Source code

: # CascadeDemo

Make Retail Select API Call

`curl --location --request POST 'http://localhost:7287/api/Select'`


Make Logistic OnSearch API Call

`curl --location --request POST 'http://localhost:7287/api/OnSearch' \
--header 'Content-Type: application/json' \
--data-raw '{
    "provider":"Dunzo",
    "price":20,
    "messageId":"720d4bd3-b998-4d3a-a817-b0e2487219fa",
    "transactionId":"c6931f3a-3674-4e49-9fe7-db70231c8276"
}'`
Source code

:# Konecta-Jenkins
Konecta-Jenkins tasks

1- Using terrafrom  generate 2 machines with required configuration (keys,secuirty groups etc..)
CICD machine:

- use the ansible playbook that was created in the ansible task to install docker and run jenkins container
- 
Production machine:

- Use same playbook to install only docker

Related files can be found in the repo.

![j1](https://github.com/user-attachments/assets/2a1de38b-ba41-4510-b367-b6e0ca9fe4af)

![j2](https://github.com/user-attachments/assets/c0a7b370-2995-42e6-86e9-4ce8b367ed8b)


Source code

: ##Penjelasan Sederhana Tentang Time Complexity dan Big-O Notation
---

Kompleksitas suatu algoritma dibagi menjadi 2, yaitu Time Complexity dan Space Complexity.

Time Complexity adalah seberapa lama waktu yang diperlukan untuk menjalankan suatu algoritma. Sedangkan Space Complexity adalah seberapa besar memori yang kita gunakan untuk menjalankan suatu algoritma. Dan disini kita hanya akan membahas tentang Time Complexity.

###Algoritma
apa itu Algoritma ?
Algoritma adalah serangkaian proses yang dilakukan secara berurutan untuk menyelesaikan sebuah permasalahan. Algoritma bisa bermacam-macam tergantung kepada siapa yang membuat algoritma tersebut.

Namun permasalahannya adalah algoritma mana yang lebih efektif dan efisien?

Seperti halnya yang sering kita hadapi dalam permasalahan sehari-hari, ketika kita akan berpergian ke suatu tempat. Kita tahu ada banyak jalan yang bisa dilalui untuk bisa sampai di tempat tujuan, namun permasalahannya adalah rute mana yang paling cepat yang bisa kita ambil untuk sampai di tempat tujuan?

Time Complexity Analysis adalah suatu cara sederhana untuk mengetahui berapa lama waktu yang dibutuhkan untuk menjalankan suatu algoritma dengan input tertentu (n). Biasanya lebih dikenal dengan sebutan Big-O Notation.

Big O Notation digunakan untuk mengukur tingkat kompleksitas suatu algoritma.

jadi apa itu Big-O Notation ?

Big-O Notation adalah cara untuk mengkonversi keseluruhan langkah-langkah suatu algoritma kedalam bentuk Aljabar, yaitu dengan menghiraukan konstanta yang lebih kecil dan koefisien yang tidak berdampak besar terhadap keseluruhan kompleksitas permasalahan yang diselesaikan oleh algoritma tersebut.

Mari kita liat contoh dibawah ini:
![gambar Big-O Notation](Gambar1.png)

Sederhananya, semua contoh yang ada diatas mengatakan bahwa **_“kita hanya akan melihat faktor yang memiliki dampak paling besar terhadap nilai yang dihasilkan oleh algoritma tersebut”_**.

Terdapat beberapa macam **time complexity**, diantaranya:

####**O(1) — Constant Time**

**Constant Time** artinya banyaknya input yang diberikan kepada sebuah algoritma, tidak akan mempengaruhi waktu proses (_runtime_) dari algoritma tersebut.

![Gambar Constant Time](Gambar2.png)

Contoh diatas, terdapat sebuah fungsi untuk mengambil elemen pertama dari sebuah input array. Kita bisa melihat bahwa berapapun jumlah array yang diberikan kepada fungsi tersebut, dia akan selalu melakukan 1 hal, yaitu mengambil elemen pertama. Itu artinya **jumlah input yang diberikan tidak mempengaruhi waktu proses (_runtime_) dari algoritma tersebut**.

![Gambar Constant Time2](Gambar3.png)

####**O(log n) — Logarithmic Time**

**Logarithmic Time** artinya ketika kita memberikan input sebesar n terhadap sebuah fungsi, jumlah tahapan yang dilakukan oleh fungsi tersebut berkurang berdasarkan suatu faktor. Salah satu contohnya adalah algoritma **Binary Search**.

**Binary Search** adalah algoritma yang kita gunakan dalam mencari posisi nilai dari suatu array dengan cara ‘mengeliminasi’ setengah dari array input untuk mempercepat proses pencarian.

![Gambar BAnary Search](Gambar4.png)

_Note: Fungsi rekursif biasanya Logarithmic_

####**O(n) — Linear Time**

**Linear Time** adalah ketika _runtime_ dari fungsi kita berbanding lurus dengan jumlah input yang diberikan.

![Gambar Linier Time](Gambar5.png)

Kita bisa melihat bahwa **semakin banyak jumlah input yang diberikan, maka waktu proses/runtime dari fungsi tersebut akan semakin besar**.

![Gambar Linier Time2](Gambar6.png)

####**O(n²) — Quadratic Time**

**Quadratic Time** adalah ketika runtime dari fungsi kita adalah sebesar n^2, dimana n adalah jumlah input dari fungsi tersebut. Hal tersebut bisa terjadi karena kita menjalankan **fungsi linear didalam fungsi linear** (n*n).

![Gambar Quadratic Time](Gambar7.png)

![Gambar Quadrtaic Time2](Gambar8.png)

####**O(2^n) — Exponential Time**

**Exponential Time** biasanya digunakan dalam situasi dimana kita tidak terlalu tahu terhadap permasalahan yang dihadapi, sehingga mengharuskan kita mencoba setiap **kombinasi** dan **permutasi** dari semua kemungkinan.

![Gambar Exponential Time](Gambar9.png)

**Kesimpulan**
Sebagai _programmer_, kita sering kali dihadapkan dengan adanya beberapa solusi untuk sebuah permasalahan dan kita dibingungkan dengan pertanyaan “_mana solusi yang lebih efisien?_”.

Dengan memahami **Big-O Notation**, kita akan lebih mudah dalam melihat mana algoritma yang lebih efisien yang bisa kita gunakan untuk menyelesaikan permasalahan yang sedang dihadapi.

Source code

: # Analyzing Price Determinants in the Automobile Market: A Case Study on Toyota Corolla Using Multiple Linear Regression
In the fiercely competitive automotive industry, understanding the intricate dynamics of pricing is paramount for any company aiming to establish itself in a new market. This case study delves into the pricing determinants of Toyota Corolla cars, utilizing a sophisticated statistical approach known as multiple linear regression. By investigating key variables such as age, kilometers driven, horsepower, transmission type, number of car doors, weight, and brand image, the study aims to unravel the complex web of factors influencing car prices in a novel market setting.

- [WHAT TO WORK ON] Show each line of the material above where "sebesar" occurs.

- [WRITTEN RESPONSE]
**Logarithmic Time** artinya ketika kita memberikan input sebesar n terhadap sebuah fungsi, jumlah tahapan yang dilakukan oleh fungsi tersebut berkurang berdasarkan suatu faktor. Salah satu contohnya adalah algoritma **Binary Search**.
**Quadratic Time** adalah ketika runtime dari fungsi kita adalah sebesar n^2, dimana n adalah jumlah input dari fungsi tersebut. Hal tersebut bisa terjadi karena kita menjalankan **fungsi linear didalam fungsi linear** (n*n).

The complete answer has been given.